All in all, I guess my real interest laid in the high quality cut they were able to produce on such a large piece, and in such a gummy material. When I haul these large tires, I have to hang flags on the widest parts of the load. I attach them by drilling a 1/8" hole in the tire tread and then use a screw eye in the rubber to affix the flag. When I drill the holes, the rubber that comes out is gummy as can be, more like one would expect from uncured rubber. I assume rubber must continue to cure naturally to some extent as it ages. When I haul used tires like these, the rubber seems to be much harder and drills more like a person would expect, not nearly so gummy.



Walt said:


> I want to see one of the heavy forges. Alcoa's is still in operation I believe.
> 
> http://en.wikipedia.org/wiki/File:Mesta_press_east_side.jpg
> 
> ...



No problem, Walt. I love the old heavy stuff too, and am always interested in seeing what's out there and how it is used. Those huge presses just seem to defy all imagination!


----------



## DAN_IN_MN (Dec 14, 2013)

Terry

Any chance you can take a pic or three of the tires on your truck?


----------



## Terrywerm (Dec 15, 2013)

No problem, I'm a step ahead of you, Dan. Most of the time when I haul tires this big, I get them from the mines in northern Minnesota, Wisconsin, and the UP of Michigan. Naturally, when they come out of the mines they are worn out, so they are only 12 to 12 1/2 feet in diameter. So, hauling these biggies with their full tread, I just had to get pics. They may not be the best, but here they are anyway.

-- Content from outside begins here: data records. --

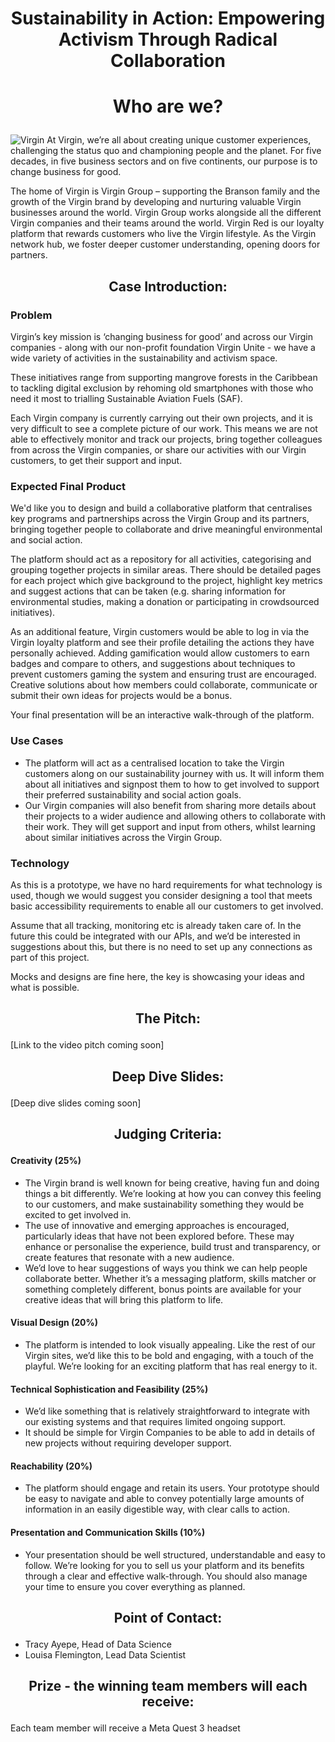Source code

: # <p align="center"> Sustainability in Action: Empowering Activism Through Radical Collaboration  </p>


# <p align="center"> Who are we? </p>
![Virgin](virgin_banner.png)
At Virgin, we’re all about creating unique customer experiences, challenging the status quo and championing people and the planet. For five decades, in five business sectors and on five continents, our purpose is to change business for good.  

The home of Virgin is Virgin Group – supporting the Branson family and the growth of the Virgin brand by developing and nurturing valuable Virgin businesses around the world. Virgin Group works alongside all the different Virgin companies and their teams around the world. Virgin Red is our loyalty platform that rewards customers who live the Virgin lifestyle. As the Virgin network hub, we foster deeper customer understanding, opening doors for partners. 


## <p align="center"> Case Introduction: </p>
### Problem
Virgin’s key mission is ‘changing business for good’ and across our Virgin companies - along with our non-profit foundation Virgin Unite - we have a wide variety of activities in the sustainability and activism space.  

These initiatives range from supporting mangrove forests in the Caribbean to tackling digital exclusion by rehoming old smartphones with those who need it most to trialling Sustainable Aviation Fuels (SAF).  

Each Virgin company is currently carrying out their own projects, and it is very difficult to see a complete picture of our work. This means we are not able to effectively monitor and track our projects, bring together colleagues from across the Virgin companies, or share our activities with our Virgin customers, to get their support and input.  


### Expected Final Product
We'd like you to design and build a collaborative platform that centralises key programs and partnerships across the Virgin Group and its partners, bringing together people to collaborate and drive meaningful environmental and social action. 

The platform should act as a repository for all activities, categorising and grouping together projects in similar areas. There should be detailed pages for each project which give background to the project, highlight key metrics and suggest actions that can be taken (e.g. sharing information for environmental studies, making a donation or participating in crowdsourced initiatives).  

As an additional feature, Virgin customers would be able to log in via the Virgin loyalty platform and see their profile detailing the actions they have personally achieved. Adding gamification would allow customers to earn badges and compare to others, and suggestions about techniques to prevent customers gaming the system and ensuring trust are encouraged. Creative solutions about how members could collaborate, communicate or submit their own ideas for projects would be a bonus.  

Your final presentation will be an interactive walk-through of the platform. 


### Use Cases
- The platform will act as a centralised location to take the Virgin customers along on our sustainability journey with us. It will inform them about all initiatives and signpost them to how to get involved to support their preferred sustainability and social action goals.   
- Our Virgin companies will also benefit from sharing more details about their projects to a wider audience and allowing others to collaborate with their work. They will get support and input from others, whilst learning about similar initiatives across the Virgin Group. 


### Technology
As this is a prototype, we have no hard requirements for what technology is used, though we would suggest you consider designing a tool that meets basic accessibility requirements to enable all our customers to get involved.  

Assume that all tracking, monitoring etc is already taken care of. In the future this could be integrated with our APIs, and we’d be interested in suggestions about this, but there is no need to set up any connections as part of this project.  

Mocks and designs are fine here, the key is showcasing your ideas and what is possible. 


## <p align="center"> The Pitch: </p>
[Link to the video pitch coming soon]


## <p align="center"> Deep Dive Slides: </p>
[Deep dive slides coming soon]
<p align="center">  </p>


## <p align="center"> Judging Criteria: </p>
#### Creativity (25%) 
- The Virgin brand is well known for being creative, having fun and doing things a bit differently. We’re looking at how you can convey this feeling to our customers, and make sustainability something they would be excited to get involved in. 
- The use of innovative and emerging approaches is encouraged, particularly ideas that have not been explored before. These may enhance or personalise the experience, build trust and transparency, or create features that resonate with a new audience. 
- We’d love to hear suggestions of ways you think we can help people collaborate better. Whether it’s a messaging platform, skills matcher or something completely different, bonus points are available for your creative ideas that will bring this platform to life.  


#### Visual Design (20%) 
- The platform is intended to look visually appealing. Like the rest of our Virgin sites, we’d like this to be bold and engaging, with a touch of the playful. We’re looking for an exciting platform that has real energy to it.  


#### Technical Sophistication and Feasibility (25%) 
- We’d like something that is relatively straightforward to integrate with our existing systems and that requires limited ongoing support.  
- It should be simple for Virgin Companies to be able to add in details of new projects without requiring developer support.  


#### Reachability (20%) 
- The platform should engage and retain its users. Your prototype should be easy to navigate and able to convey potentially large amounts of information in an easily digestible way, with clear calls to action.  


#### Presentation and Communication Skills (10%) 
- Your presentation should be well structured, understandable and easy to follow. We’re looking for you to sell us your platform and its benefits through a clear and effective walk-through. You should also manage your time to ensure you cover everything as planned.  


## <p align="center"> Point of Contact: </p>
- Tracy Ayepe, Head of Data Science 
- Louisa Flemington, Lead Data Scientist 


## <p align="center"> Prize - the winning team members will each receive: </p>
Each team member will receive a Meta Quest 3 headset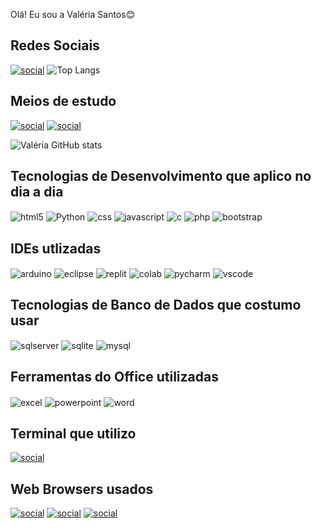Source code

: Olá! Eu sou a Valéria Santos😊
## Redes Sociais
[![social](https://img.shields.io/badge/LinkedIn-0077B5?style=for-the-badge&logo=linkedin&logoColor=white)](https://www.linkedin.com/in/santossilvavaleria/)
![Top Langs](https://github-readme-stats.vercel.app/api/top-langs/?username=anuraghazra&hide_progress=true)
## Meios de estudo
[![social](https://img.shields.io/badge/Udemy-EC5252?style=for-the-badge&logo=Udemy&logoColor=white)](https://www.udemy.com/user/valeria-dos-santos-silva-3/)
[![social](https://img.shields.io/badge/Duolingo-58CC02?style=for-the-badge&logo=Duolingo&logoColor=white)](https://pt.duolingo.com/profile/vss2090)







![Valéria GitHub stats](https://github-readme-stats.vercel.app/api?username=Edws007&show_icons=true&theme=merko)

## Tecnologias de Desenvolvimento que aplico no dia a dia
<div>
    <img align="center"  alt="html5" src="https://img.shields.io/badge/HTML5-E34F26?style=for-the-badge&logo=html5&logoColor=white">
    <img align="center"  alt="Python" src="https://img.shields.io/badge/Python-14354C?style=for-the-badge&logo=python&logoColor=white">
    <img align="center"  alt="css" src="https://img.shields.io/badge/CSS-239120?&style=for-the-badge&logo=css3&logoColor=white">
    <img align="center"  alt="javascript" src="https://img.shields.io/badge/JavaScript-F7DF1E?style=for-the-badge&logo=javascript&logoColor=black">
    <img align="center"  alt="c" src="https://img.shields.io/badge/C-00599C?style=for-the-badge&logo=c&logoColor=white">
    <img align="center"  alt="php" src="https://img.shields.io/badge/PHP-777BB4?style=for-the-badge&logo=php&logoColor=white">
    <img align="center"  alt="bootstrap" src="https://img.shields.io/badge/Bootstrap-563D7C?style=for-the-badge&logo=bootstrap&logoColor=white">
</div>

## IDEs utlizadas
<div>
    <img align="center"  alt="arduino" src="https://img.shields.io/badge/Arduino_IDE-00979D?style=for-the-badge&logo=arduino&logoColor=white">
    <img align="center"  alt="eclipse" src="https://img.shields.io/badge/Eclipse-2C2255?style=for-the-badge&logo=eclipse&logoColor=white">
    <img align="center"  alt="replit" src="https://img.shields.io/badge/replit-667881?style=for-the-badge&logo=replit&logoColor=white">
    <img align="center"  alt="colab" src="https://img.shields.io/badge/Colab-F9AB00?style=for-the-badge&logo=googlecolab&color=525252">
    <img align="center"  alt="pycharm" src="https://img.shields.io/badge/PyCharm-000000.svg?&style=for-the-badge&logo=PyCharm&logoColor=white">
    <img align="center"  alt="vscode" src="https://img.shields.io/badge/Visual_Studio_Code-0078D4?style=for-the-badge&logo=visual%20studio%20code&logoColor=white">
</div>

## Tecnologias de Banco de Dados que costumo usar
<div>
    <img align="center"  alt="sqlserver" src="https://img.shields.io/badge/Microsoft_SQL_Server-CC2927?style=for-the-badge&logo=microsoft-sql-server&logoColor=white">
    <img align="center"  alt="sqlite" src="https://img.shields.io/badge/SQLite-07405E?style=for-the-badge&logo=sqlite&logoColor=white">
    <img align="center"  alt="mysql" src="https://img.shields.io/badge/MySQL-00000F?style=for-the-badge&logo=mysql&logoColor=white">
</div>


## Ferramentas do Office utilizadas
<div>
    <img align="center"  alt="excel" src="https://img.shields.io/badge/Microsoft_Excel-217346?style=for-the-badge&logo=microsoft-excel&logoColor=white">
    <img align="center"  alt="powerpoint" src="https://img.shields.io/badge/Microsoft_PowerPoint-B7472A?style=for-the-badge&logo=microsoft-powerpoint&logoColor=white">
    <img align="center"  alt="word" src="https://img.shields.io/badge/Microsoft_Word-2B579A?style=for-the-badge&logo=microsoft-word&logoColor=white">
</div>

## Terminal que utilizo
[![social](https://img.shields.io/badge/windows%20terminal-4D4D4D?style=for-the-badge&logo=windows%20terminal&logoColor=white)]()

## Web Browsers usados
[![social](    https://img.shields.io/badge/Brave-FF1B2D?style=for-the-badge&logo=Brave&logoColor=white)]()
[![social](https://img.shields.io/badge/Google_chrome-4285F4?style=for-the-badge&logo=Google-chrome&logoColor=white)]()
[![social](https://img.shields.io/badge/Microsoft_Edge-0078D7?style=for-the-badge&logo=Microsoft-edge&logoColor=white)]()
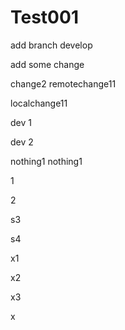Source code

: # Test001

add branch develop

add some change

change2  remotechange11

localchange11

dev 1

dev 2

nothing1  nothing1

1

2

s3

s4

x1

x2

x3

x
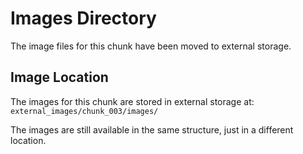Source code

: # Images Directory

The image files for this chunk have been moved to external storage.

## Image Location
The images for this chunk are stored in external storage at:
`external_images/chunk_003/images/`

The images are still available in the same structure, just in a different location.
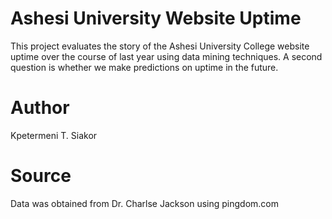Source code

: # Ashesi University Website Uptime
This project evaluates the story of the Ashesi University College website uptime over the course of last year using data mining techniques. A second question is whether we make predictions on uptime in the future. 
# Author
Kpetermeni T. Siakor
# Source
Data was obtained from Dr. Charlse Jackson using pingdom.com
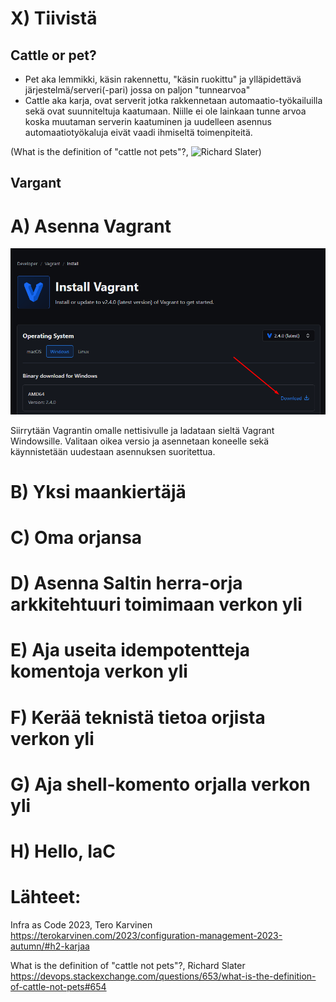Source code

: # X) Tiivistä  

## Cattle or pet?  

- Pet aka lemmikki, käsin rakennettu, "käsin ruokittu" ja ylläpidettävä järjestelmä/serveri(-pari) jossa on paljon "tunnearvoa"
- Cattle aka karja, ovat serverit jotka rakkennetaan automaatio-työkailuilla sekä ovat suunniteltuja kaatumaan. Niille ei ole lainkaan tunne arvoa koska
  muutaman serverin kaatuminen ja uudelleen asennus automaatiotyökaluja eivät vaadi ihmiseltä toimenpiteitä.
  
(What is the definition of "cattle not pets"?, ![Richard Slater](https://devops.stackexchange.com/questions/653/what-is-the-definition-of-cattle-not-pets#654))  

## Vargant  



# A) Asenna Vagrant  

![img](./install_vagrant.png)

Siirrytään Vagrantin omalle nettisivulle ja ladataan sieltä Vagrant Windowsille. Valitaan oikea versio ja asennetaan koneelle sekä käynnistetään uudestaan asennuksen suoritettua.  



# B) Yksi maankiertäjä  


# C) Oma orjansa  


# D) Asenna Saltin herra-orja arkkitehtuuri toimimaan verkon yli  


# E) Aja useita idempotentteja komentoja verkon yli  


# F) Kerää teknistä tietoa orjista verkon yli  


# G) Aja shell-komento orjalla verkon yli  


# H) Hello, IaC  



# Lähteet:

Infra as Code 2023, Tero Karvinen  
https://terokarvinen.com/2023/configuration-management-2023-autumn/#h2-karjaa  

What is the definition of "cattle not pets"?, Richard Slater  
https://devops.stackexchange.com/questions/653/what-is-the-definition-of-cattle-not-pets#654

The first load, ready to go. Not all of the tires they test are the very largest, so I end up with a mix of sizes on each load. This load has a couple of smaller ones up on the neck (3K and 6K), with larger ones on the rear. The middle bottom, and the very  rear ones are some of the bigger ones, weighing 15,000 lbs each. The one on the middle top was a radial tire that was a warranty adjustment and return, it only weighs about 8K.




Ready to rock and roll....




Rear view taken at the weigh station in Moline, IL




It was good and cold when I unloaded this particular morning. It had been in the 40's and raining in Illinois when I loaded this one, but was -7 in Minnesota when I unloaded. LOTS of fun getting those frozen straps off of the load!!




Here is how I get them off the truck, and how we get them cut into pieces small enough to go through the shredder. That tire is heavy enough that if I stretch the shear out too far (away from the cab) the whole excavator will tip forward on the end of the tracks. Yup, it's heavy! Oh, that shear is big enough that it can take a 18" standard I beam and cut it in one bite. That tire will be sheared into 32 pieces before it goes through the shredder.




Here is the loader that they fit on. 994 Cat loader on the left.  There is a D8R dozer over on the right along with a small industrial crane for size comparison. Not the best photo, but it's the only good size comparison photo I've got. There is also a service truck in the middle of the photo.




Now, where do you think that a guy hauling the world's largest tires stops for dinner??


----------